Parallel Corpora for 6 Indian Languages

Submission date: Feb. 16, 2022, 1:19 p.m.

The Parallel Corpora for 6 Indian Languages contains data sets for Bengali (540,000 words – 20,000 parallel sentences), Hindi (1,200,000 words – 37 000 parallel sentences), Malayalam (660,000 words – 29,000 parallel sentences), Tamil (747,000 words – 35,000 parallel sentences), Telugu (951,000 words – 43,000 parallel sentences), and Urdu (1,200,000 words – 33,000 parallel sentences), translated into English. Each data set was created by taking around 100 Indian-language Wikipedia pages and obtaining four independent translations in English of each of the sentences in those documents via non-professional translators hired by crowdsourcing on Amazon Mechanical Turk. All data sets are provided in plain text format. For each of the 6 Indian language, the directory contains: - A metadata file which is organized into rows with four columns each.

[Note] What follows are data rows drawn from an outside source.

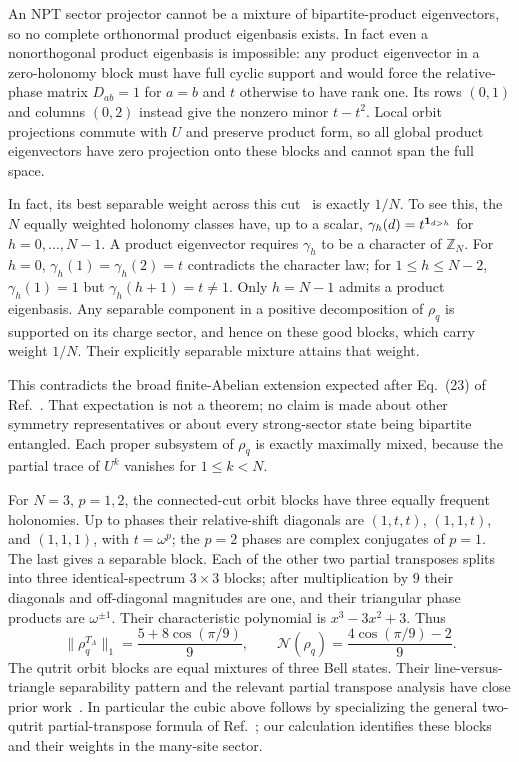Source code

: \documentclass[aps,prl,reprint,nofootinbib]{revtex4-2}
\begin{document}
An NPT sector projector cannot be a mixture of bipartite-product
eigenvectors, so no complete orthonormal product eigenbasis exists. In
fact even a nonorthogonal product eigenbasis is impossible: any product
eigenvector in a zero-holonomy block must have full cyclic support and
would force the relative-phase matrix $D_{ab}=1$ for $a=b$ and $t$
otherwise to have rank one. Its rows $(0,1)$ and columns $(0,2)$ instead
give the nonzero minor $t-t^2$. Local orbit projections commute with $U$
and preserve product form, so all global product eigenvectors have zero
projection onto these blocks and cannot span the full space.

In fact, its best separable weight across this cut~\cite{Lewenstein} is
exactly $1/N$. To see this, the $N$ equally weighted holonomy classes have,
up to a scalar, $\gamma_h(d)=t^{{\bf1}_{d>h}}$ for $h=0,\ldots,N-1$.
A product eigenvector requires $\gamma_h$ to be a character of $\mathbb Z_N$.
For $h=0$, $\gamma_h(1)=\gamma_h(2)=t$ contradicts the character law;
for $1\le h\le N-2$, $\gamma_h(1)=1$ but $\gamma_h(h+1)=t\ne1$.
Only $h=N-1$ admits a product eigenbasis. Any separable component in a
positive decomposition of $\rho_q$ is supported on its charge sector,
and hence on these good blocks, which carry weight $1/N$. Their explicitly
separable mixture attains that weight.

This contradicts the broad finite-Abelian extension expected after
Eq.~(23) of Ref.~\cite{LCW}. That expectation is not a theorem; no claim
is made about other symmetry representatives or about every strong-sector
state being bipartite entangled. Each proper subsystem of $\rho_q$ is
exactly maximally mixed, because the partial trace of $U^k$ vanishes for
$1\le k<N$.

For $N=3$, $p=1,2$, the connected-cut orbit blocks have three equally
frequent holonomies. Up to phases their relative-shift diagonals are
$(1,t,t)$, $(1,1,t)$, and $(1,1,1)$, with $t=\omega^p$; the $p=2$
phases are complex conjugates of $p=1$. The last gives a separable block.
Each of the other two partial transposes splits into
three identical-spectrum $3\times3$ blocks; after multiplication by $9$
their diagonals and off-diagonal magnitudes are one, and their triangular
phase products are $\omega^{\pm1}$. Their characteristic polynomial is
$x^3-3x^2+3$. Thus
\begin{equation}
 \|\rho_q^{T_A}\|_1=\frac{5+8\cos(\pi/9)}9,
 \qquad
 \mathcal N(\rho_q)=\frac{4\cos(\pi/9)-2}{9}.
 \label{Z3norm}
\end{equation}
The qutrit orbit blocks are equal mixtures of three Bell states. Their
line-versus-triangle separability pattern and the relevant partial
transpose analysis have close prior work~\cite{Baumgartner,Derkacz}.
In particular the cubic above follows by specializing the general
two-qutrit partial-transpose formula of Ref.~\cite{Baumgartner}; our
calculation identifies these blocks and their weights in the many-site
sector.
\end{document}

The rows correspond to the original documents that were translated, and the columns denote (1) the (internal) segment ID assigned to the document (2) the document's original title (3) a translation of the title (4) the manual category assignment we assigned to the document. - The data splits which were constructed by manually assigning the documents to one of eight categories (Technology, Sex, Language and Culture, Religion, Places, People, Events, and Things), and then selecting about 10% of the documents in each category for dev, devtest, and test data (that is, roughly 30% of the data), and the remaining for training data. - Dictionaries created in a separate Mechanical Turk job. - Votes files contain the results from a separate Mechanical Turk task wherein new Turkers were asked to vote on which of the four translations of a given sentence was the best. Such information is available for all languages except Malayalam.